*WHAT IS EXPECTED*
Pick out the lines below that include the string "with".
DATA EXCERPTS START
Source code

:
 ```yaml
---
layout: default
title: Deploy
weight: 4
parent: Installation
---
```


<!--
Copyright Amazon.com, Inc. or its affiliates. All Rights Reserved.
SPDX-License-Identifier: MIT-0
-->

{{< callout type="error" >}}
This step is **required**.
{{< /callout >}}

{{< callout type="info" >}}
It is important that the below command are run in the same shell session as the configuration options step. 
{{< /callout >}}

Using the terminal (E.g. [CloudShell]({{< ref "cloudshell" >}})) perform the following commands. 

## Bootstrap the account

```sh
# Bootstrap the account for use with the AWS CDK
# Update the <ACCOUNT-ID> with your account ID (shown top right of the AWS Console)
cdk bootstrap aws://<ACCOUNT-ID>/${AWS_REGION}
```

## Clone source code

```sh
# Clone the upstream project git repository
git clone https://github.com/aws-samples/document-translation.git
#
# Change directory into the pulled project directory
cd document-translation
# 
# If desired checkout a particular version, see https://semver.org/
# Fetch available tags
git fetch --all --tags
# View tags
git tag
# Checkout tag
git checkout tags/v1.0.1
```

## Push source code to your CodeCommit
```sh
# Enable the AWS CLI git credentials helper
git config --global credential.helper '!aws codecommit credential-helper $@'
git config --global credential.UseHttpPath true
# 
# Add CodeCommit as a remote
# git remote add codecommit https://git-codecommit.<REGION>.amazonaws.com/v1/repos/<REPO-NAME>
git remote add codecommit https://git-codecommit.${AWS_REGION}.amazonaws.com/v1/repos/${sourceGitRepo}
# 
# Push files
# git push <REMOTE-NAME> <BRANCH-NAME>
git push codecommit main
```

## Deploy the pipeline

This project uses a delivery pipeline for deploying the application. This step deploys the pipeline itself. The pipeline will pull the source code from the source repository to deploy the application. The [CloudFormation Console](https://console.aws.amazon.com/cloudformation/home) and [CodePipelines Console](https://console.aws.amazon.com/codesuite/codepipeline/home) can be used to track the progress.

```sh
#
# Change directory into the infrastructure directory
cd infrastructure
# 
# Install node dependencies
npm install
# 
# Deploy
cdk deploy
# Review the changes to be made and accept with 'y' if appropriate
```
DATA EXCERPTS END
*SOLUTION TO THIS TASK*
# Bootstrap the account for use with the AWS CDK
# Update the <ACCOUNT-ID> with your account ID (shown top right of the AWS Console)
# Review the changes to be made and accept with 'y' if appropriate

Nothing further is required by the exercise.